This month, 23andMe published a new article in PLoS One entitled “Cryptic Distant Relatives are Common in both Isolated and Cosmopolitan Samples.” Authored by former 23andMe scientists, Brenna Henn and Lawrence Hon, along with current 23andMe scientists and 23andMe advisor, Itsik Pe’er, of Columbia University, the article describes the nuts and bolts of the method behind our innovative Relative Finder tool. In this post, Brenna discusses what the findings mean for our notion of “relatives” and explores the many special features of the 23andMe customer database.
By Brenna Henn
You probably know how many siblings you have or the number of first cousins. But do you know how many 2nd cousins you have? Does 38 sound reasonable? What about the number of 3rd, 4th, or 5th cousins?
The answer may surprise you.
What’s a Fourth Cousin?
Under a simple model where a family has 2-3 children, you would have 190 third cousins, 940 fourth cousins, and a whopping 4,700 fifth cousins.
Going back to 8th cousins (or 9 generations back to a common ancestor), the model we developed predicts you would have over half a million 8th cousins!
Now, this model is a simplification because some families have a dozen children and some have none; but this model does help illustrate just how many potential distant cousins are out there.
Relative Finder Tool
Finding a relative in the 23andMe database, however, rests on two other important conditions. First, the relative has to be a 23andMe customer. Second, you and the relative need to share a long identical segment of DNA. The more distant a pair of cousins, the less identical DNA they share. Very small fragments of DNA can be hard to detect with our algorithm.
So although you might have thousands of 6th cousins, we think we can only detect about 4% of them with 23andMe’s current technology.
Our detection success is much higher for more closely related cousins, though — we can detect about 46% of 4th cousin pairs and 90% of 3rd cousin pairs.
Connections Among Those with Ashkenazi Ancestry
Our ability to detect a person’s distant cousins is also influenced by the ancestry of the individual. If you are Ashkenazi Jewish, you may have noticed that 23andMe’s Relative Finder feature shows you over a thousand cousins.
This is because Ashkenazi Jews are more closely related to each other than a random sample of European-Americans. Over the past several hundred years, a cultural tendency to choose marriage partners of the same ethnicity (also known as endogamy) means that Ashkenazi individuals are more likely to share the same ancestors.
In fact, we estimate that any two randomly chosen individuals who identify as Ashkenazi is on average the genomic equivalent of 4th-5th cousins because they share many recent common ancestors.
This phenomenon doesn’t just occur in the Ashkenazim.
Looking at Different Populations
We looked at 121 populations, many from the 23andMe customer database. Pairs of individuals in Iceland, Finland, or South Africa are more closely related than pairs of individuals from Italy or Japan.

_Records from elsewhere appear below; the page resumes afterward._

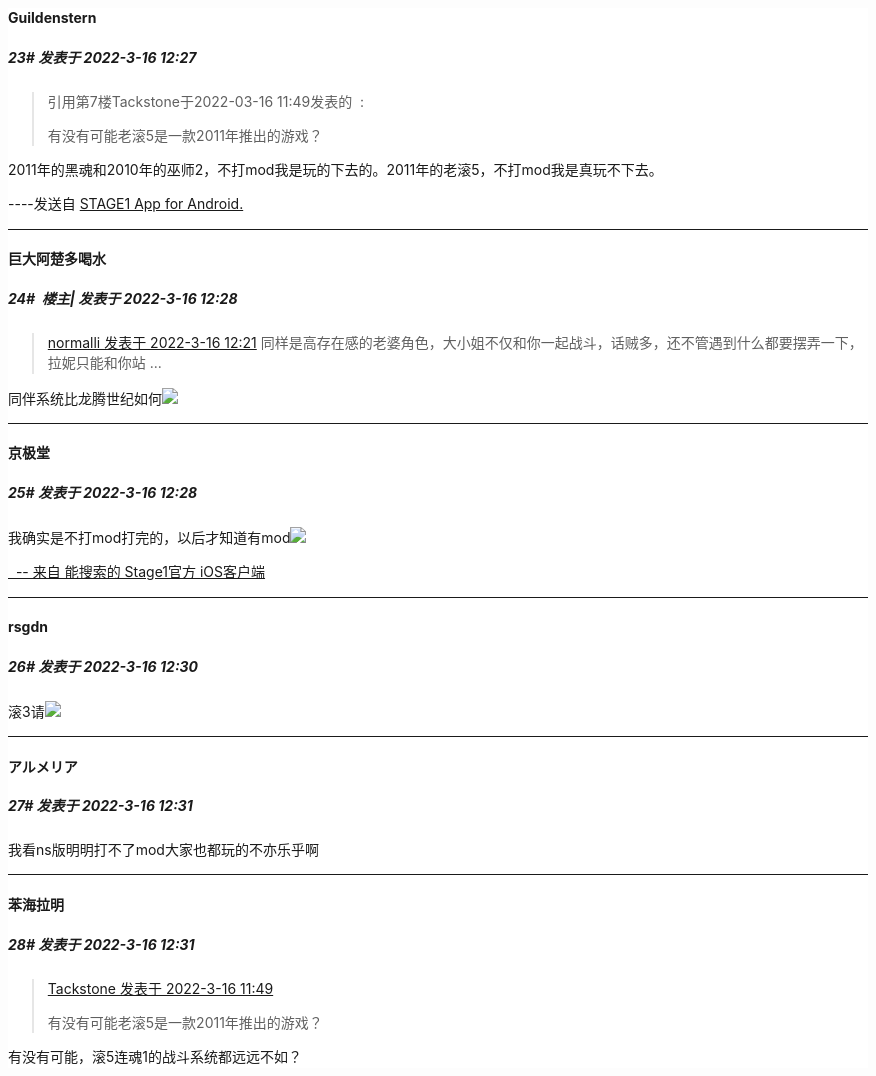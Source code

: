 ####  Guildenstern  
##### 23#       发表于 2022-3-16 12:27

<blockquote>引用第7楼Tackstone于2022-03-16 11:49发表的  :

有没有可能老滚5是一款2011年推出的游戏？</blockquote>
2011年的黑魂和2010年的巫师2，不打mod我是玩的下去的。2011年的老滚5，不打mod我是真玩不下去。

----发送自 [STAGE1 App for Android.](http://stage1.5j4m.com/?1.37)

*****

####  巨大阿楚多喝水  
##### 24#         楼主| 发表于 2022-3-16 12:28

<blockquote><a href="httphttps://bbs.saraba1st.com/2b/forum.php?mod=redirect&amp;goto=findpost&amp;pid=55063855&amp;ptid=2058187" target="_blank">normalli 发表于 2022-3-16 12:21</a>
同样是高存在感的老婆角色，大小姐不仅和你一起战斗，话贼多，还不管遇到什么都要摆弄一下，拉妮只能和你站 ...</blockquote>
同伴系统比龙腾世纪如何<img src="https://static.saraba1st.com/image/smiley/face2017/049.png" referrerpolicy="no-referrer">

*****

####  京极堂  
##### 25#       发表于 2022-3-16 12:28

我确实是不打mod打完的，以后才知道有mod<img src="https://static.saraba1st.com/image/smiley/face2017/001.png" referrerpolicy="no-referrer">

[  -- 来自 能搜索的 Stage1官方 iOS客户端](https://itunes.apple.com/fi/app/saraba1st/id1221237470?mt=8)

*****

####  rsgdn  
##### 26#       发表于 2022-3-16 12:30

滚3请<img src="https://static.saraba1st.com/image/smiley/face2017/037.png" referrerpolicy="no-referrer">

*****

####  アルメリア  
##### 27#       发表于 2022-3-16 12:31

我看ns版明明打不了mod大家也都玩的不亦乐乎啊

*****

####  苯海拉明  
##### 28#       发表于 2022-3-16 12:31

<blockquote><a href="httphttps://bbs.saraba1st.com/2b/forum.php?mod=redirect&amp;goto=findpost&amp;pid=55063355&amp;ptid=2058187" target="_blank">Tackstone 发表于 2022-3-16 11:49</a>

有没有可能老滚5是一款2011年推出的游戏？</blockquote>
有没有可能，滚5连魂1的战斗系统都远远不如？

In our analyses, we also looked at DNA data for over 5,000 individuals with just European ancestry in the 23andMe database. The DNA indicated that in this sample there are over 5,000 3rd cousin pairs and 30,000 4th cousin pairs. This result is important beyond thinking about genealogy.
It means that large disease association studies that sample thousands of individuals will have many pairs of distant cousins in the dataset. By identifying cryptic (or non-obvious) relatives in databases, researchers can see if certain disease mutations occur more often in different extended families.